> [Dataset extract]:

▬▬▬▬▬▬

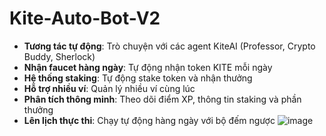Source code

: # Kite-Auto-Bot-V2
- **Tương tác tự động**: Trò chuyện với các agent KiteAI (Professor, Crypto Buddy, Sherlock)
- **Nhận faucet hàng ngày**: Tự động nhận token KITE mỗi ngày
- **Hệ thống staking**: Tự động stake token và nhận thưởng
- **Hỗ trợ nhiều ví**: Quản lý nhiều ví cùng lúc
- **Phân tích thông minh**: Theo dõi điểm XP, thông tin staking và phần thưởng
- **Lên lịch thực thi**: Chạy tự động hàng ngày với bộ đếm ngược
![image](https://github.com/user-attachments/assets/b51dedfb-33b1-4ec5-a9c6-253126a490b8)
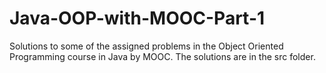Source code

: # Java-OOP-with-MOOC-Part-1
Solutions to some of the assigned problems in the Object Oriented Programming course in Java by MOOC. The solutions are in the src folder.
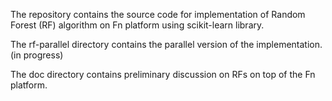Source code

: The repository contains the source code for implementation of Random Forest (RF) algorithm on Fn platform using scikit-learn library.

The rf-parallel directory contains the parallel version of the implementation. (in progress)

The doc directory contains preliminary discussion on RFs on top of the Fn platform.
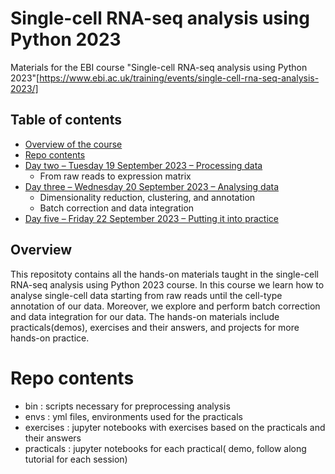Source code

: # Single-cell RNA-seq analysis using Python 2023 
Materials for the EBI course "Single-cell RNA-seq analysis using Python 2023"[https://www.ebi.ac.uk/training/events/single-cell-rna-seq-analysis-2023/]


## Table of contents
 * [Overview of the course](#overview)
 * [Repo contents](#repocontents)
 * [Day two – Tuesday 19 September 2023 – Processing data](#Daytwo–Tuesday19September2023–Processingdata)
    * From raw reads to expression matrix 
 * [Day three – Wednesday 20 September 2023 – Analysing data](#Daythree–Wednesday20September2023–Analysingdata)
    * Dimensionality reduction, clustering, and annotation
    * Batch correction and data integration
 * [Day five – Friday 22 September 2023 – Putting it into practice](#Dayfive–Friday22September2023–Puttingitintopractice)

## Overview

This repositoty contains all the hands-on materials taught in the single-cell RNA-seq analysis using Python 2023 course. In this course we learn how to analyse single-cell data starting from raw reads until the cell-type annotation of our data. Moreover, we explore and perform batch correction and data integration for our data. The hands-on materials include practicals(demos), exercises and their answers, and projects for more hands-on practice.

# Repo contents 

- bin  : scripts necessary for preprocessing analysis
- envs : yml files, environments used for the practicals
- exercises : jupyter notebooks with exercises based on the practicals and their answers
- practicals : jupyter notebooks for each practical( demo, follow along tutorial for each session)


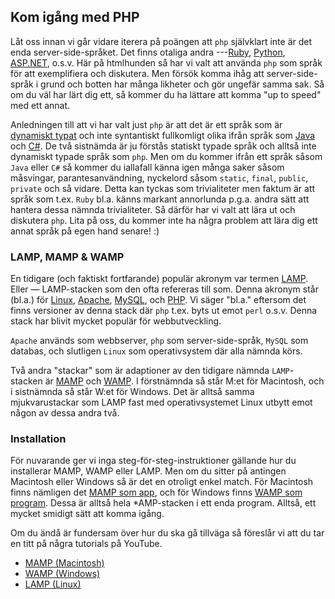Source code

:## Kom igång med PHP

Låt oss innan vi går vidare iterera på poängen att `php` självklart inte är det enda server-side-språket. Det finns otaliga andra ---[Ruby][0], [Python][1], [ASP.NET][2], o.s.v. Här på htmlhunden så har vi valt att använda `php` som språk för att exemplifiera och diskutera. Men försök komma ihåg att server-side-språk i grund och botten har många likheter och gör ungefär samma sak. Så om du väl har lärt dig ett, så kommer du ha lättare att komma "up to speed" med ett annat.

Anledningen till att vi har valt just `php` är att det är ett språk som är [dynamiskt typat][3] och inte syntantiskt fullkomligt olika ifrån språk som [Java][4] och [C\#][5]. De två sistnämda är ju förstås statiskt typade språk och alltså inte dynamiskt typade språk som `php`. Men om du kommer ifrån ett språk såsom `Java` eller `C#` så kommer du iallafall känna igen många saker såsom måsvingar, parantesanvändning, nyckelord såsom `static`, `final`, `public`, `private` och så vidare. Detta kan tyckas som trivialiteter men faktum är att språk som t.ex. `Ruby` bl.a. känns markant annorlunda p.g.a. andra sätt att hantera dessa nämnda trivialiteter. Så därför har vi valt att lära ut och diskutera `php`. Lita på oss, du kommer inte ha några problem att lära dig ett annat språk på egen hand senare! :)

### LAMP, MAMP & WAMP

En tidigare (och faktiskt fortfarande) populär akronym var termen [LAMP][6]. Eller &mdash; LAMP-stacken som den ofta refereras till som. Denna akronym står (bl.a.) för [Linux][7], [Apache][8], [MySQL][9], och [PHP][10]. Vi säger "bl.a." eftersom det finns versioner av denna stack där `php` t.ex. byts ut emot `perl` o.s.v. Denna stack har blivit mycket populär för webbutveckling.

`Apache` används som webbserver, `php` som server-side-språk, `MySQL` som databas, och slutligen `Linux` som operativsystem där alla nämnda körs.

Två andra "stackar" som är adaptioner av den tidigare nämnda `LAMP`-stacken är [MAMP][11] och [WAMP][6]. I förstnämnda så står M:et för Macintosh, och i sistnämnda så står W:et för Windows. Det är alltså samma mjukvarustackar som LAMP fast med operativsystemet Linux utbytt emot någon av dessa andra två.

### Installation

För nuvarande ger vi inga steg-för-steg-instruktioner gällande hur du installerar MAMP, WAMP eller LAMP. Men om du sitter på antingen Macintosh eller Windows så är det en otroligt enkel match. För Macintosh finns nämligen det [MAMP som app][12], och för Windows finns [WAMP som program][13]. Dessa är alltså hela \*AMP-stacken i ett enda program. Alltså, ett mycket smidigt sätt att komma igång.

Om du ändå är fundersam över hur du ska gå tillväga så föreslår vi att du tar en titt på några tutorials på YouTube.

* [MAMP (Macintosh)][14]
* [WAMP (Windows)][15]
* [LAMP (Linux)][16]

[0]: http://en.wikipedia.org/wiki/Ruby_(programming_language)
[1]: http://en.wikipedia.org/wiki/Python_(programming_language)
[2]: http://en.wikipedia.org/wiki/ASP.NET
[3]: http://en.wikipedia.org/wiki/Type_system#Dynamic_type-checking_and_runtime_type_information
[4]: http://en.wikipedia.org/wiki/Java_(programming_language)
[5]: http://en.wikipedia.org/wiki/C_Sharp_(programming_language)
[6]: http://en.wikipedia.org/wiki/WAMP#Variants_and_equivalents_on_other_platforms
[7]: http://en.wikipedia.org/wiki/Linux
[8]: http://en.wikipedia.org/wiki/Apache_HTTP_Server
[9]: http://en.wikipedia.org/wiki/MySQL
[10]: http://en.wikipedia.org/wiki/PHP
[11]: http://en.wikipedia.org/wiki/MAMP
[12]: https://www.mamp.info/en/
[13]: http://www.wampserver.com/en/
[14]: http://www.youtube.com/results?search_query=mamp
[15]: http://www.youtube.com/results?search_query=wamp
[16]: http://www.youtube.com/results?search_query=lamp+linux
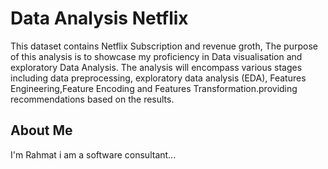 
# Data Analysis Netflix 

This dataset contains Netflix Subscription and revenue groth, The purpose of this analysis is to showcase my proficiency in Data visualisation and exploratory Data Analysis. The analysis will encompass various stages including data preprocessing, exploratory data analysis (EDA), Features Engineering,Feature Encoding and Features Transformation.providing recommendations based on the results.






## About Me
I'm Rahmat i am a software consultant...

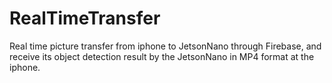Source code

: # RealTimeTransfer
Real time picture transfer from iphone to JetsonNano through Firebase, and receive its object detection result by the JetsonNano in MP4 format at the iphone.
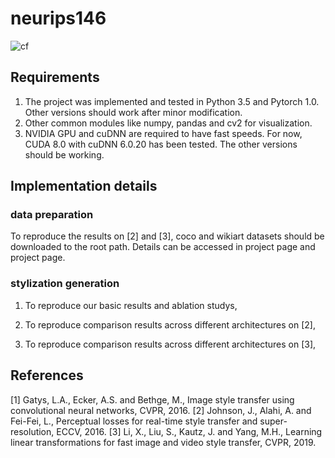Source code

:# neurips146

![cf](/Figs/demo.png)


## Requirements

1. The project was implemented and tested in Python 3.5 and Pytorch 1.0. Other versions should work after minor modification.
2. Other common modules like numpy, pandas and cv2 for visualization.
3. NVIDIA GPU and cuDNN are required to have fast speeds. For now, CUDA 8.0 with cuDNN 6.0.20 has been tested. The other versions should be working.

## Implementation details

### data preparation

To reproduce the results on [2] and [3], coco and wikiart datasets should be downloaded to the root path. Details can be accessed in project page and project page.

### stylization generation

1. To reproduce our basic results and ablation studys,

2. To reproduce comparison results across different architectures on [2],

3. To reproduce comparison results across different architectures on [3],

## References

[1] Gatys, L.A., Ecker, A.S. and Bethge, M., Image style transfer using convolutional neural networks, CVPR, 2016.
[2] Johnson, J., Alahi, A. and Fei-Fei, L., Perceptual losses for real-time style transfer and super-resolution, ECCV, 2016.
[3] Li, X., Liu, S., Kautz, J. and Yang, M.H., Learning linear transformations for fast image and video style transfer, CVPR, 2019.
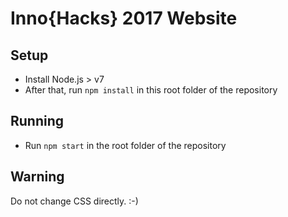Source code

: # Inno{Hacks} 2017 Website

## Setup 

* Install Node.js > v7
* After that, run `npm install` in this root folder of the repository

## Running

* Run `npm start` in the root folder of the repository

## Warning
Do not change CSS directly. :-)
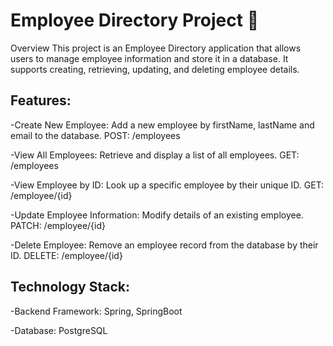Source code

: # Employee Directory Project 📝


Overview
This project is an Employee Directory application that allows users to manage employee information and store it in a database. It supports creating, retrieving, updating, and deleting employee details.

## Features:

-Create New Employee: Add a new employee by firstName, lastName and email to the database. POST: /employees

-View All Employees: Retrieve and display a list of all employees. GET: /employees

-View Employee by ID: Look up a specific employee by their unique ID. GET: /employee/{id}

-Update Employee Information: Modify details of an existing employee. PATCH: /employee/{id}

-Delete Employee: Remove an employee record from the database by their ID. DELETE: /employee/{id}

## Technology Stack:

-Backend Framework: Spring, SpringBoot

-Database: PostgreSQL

▬▬▬▬▬▬

> [What is expected]: Report how many lines in the records above contain the word "practice", giving only the number.

> [Response]: 2